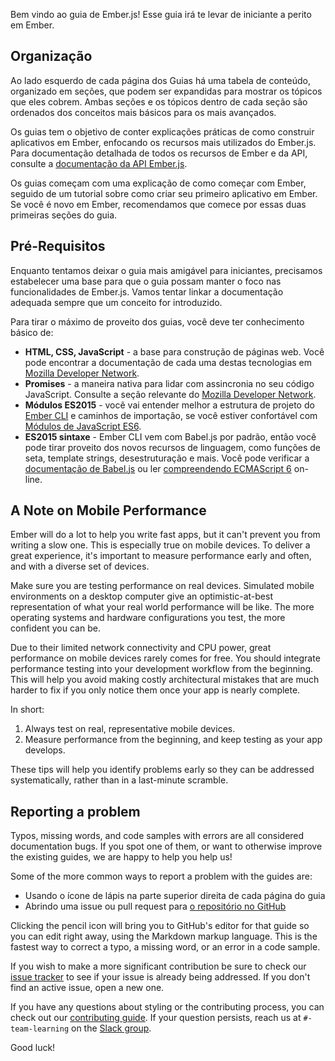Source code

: Bem vindo ao guia de Ember.js! Esse guia irá te levar de iniciante a perito em Ember.

## Organização

Ao lado esquerdo de cada página dos Guias há uma tabela de conteúdo, organizado em seções, que podem ser expandidas para mostrar os tópicos que eles cobrem. Ambas seções e os tópicos dentro de cada seção são ordenados dos conceitos mais básicos para os mais avançados.

Os guias tem o objetivo de conter explicações práticas de como construir aplicativos em Ember, enfocando os recursos mais utilizados do Ember.js. Para documentação detalhada de todos os recursos de Ember e da API, consulte a [documentação da API Ember.js](http://emberjs.com/api/).

Os guias começam com uma explicação de como começar com Ember, seguido de um tutorial sobre como criar seu primeiro aplicativo em Ember. Se você é novo em Ember, recomendamos que comece por essas duas primeiras seções do guia.

## Pré-Requisitos

Enquanto tentamos deixar o guia mais amigável para iniciantes, precisamos estabelecer uma base para que o guia possam manter o foco nas funcionalidades de Ember.js. Vamos tentar linkar a documentação adequada sempre que um conceito for introduzido.

Para tirar o máximo de proveito dos guias, você deve ter conhecimento básico de:

* **HTML, CSS, JavaScript** - a base para construção de páginas web. Você pode encontrar a documentação de cada uma destas tecnologias em [Mozilla Developer Network](https://developer.mozilla.org/en-US/docs/Web).
* **Promises** - a maneira nativa para lidar com assincronia no seu código JavaScript. Consulte a seção relevante do [Mozilla Developer Network](https://developer.mozilla.org/en-US/docs/Web/JavaScript/Reference/Global_Objects/Promise).
* **Módulos ES2015** - você vai entender melhor a estrutura de projeto do [Ember CLI](https://ember-cli.com/) e caminhos de importação, se você estiver confortável com [Módulos de JavaScript ES6](http://jsmodules.io/).
* **ES2015 sintaxe** - Ember CLI vem com Babel.js por padrão, então você pode tirar proveito dos novos recursos de linguagem, como funções de seta, template strings, desestruturação e mais. Você pode verificar a [documentação de Babel.js](https://babeljs.io/docs/learn-es2015/) ou ler [compreendendo ECMAScript 6](https://leanpub.com/understandinges6/read) on-line.

## A Note on Mobile Performance

Ember will do a lot to help you write fast apps, but it can't prevent you from writing a slow one. This is especially true on mobile devices. To deliver a great experience, it's important to measure performance early and often, and with a diverse set of devices.

Make sure you are testing performance on real devices. Simulated mobile environments on a desktop computer give an optimistic-at-best representation of what your real world performance will be like. The more operating systems and hardware configurations you test, the more confident you can be.

Due to their limited network connectivity and CPU power, great performance on mobile devices rarely comes for free. You should integrate performance testing into your development workflow from the beginning. This will help you avoid making costly architectural mistakes that are much harder to fix if you only notice them once your app is nearly complete.

In short:

  1. Always test on real, representative mobile devices.
  2. Measure performance from the beginning, and keep testing as your app develops.

These tips will help you identify problems early so they can be addressed systematically, rather than in a last-minute scramble.

## Reporting a problem

Typos, missing words, and code samples with errors are all considered documentation bugs. If you spot one of them, or want to otherwise improve the existing guides, we are happy to help you help us!

Some of the more common ways to report a problem with the guides are:

* Usando o ícone de lápis na parte superior direita de cada página do guia
* Abrindo uma issue ou pull request para [o repositório no GitHub](https://github.com/emberjs/guides/)

Clicking the pencil icon will bring you to GitHub's editor for that guide so you can edit right away, using the Markdown markup language. This is the fastest way to correct a typo, a missing word, or an error in a code sample.

If you wish to make a more significant contribution be sure to check our [issue tracker](https://github.com/emberjs/guides/issues) to see if your issue is already being addressed. If you don't find an active issue, open a new one.

If you have any questions about styling or the contributing process, you can check out our [contributing guide](https://github.com/emberjs/guides/blob/master/CONTRIBUTING.md). If your question persists, reach us at `#-team-learning` on the [Slack group](https://ember-community-slackin.herokuapp.com/).

Good luck!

────

■ Instructions for the task ■
Whenever a line in the data holds "documentação", copy that line.

■ Response to this task ■
Os guias tem o objetivo de conter explicações práticas de como construir aplicativos em Ember, enfocando os recursos mais utilizados do Ember.js. Para documentação detalhada de todos os recursos de Ember e da API, consulte a [documentação da API Ember.js](http://emberjs.com/api/).
Enquanto tentamos deixar o guia mais amigável para iniciantes, precisamos estabelecer uma base para que o guia possam manter o foco nas funcionalidades de Ember.js. Vamos tentar linkar a documentação adequada sempre que um conceito for introduzido.
* **HTML, CSS, JavaScript** - a base para construção de páginas web. Você pode encontrar a documentação de cada uma destas tecnologias em [Mozilla Developer Network](https://developer.mozilla.org/en-US/docs/Web).
* **ES2015 sintaxe** - Ember CLI vem com Babel.js por padrão, então você pode tirar proveito dos novos recursos de linguagem, como funções de seta, template strings, desestruturação e mais. Você pode verificar a [documentação de Babel.js](https://babeljs.io/docs/learn-es2015/) ou ler [compreendendo ECMAScript 6](https://leanpub.com/understandinges6/read) on-line.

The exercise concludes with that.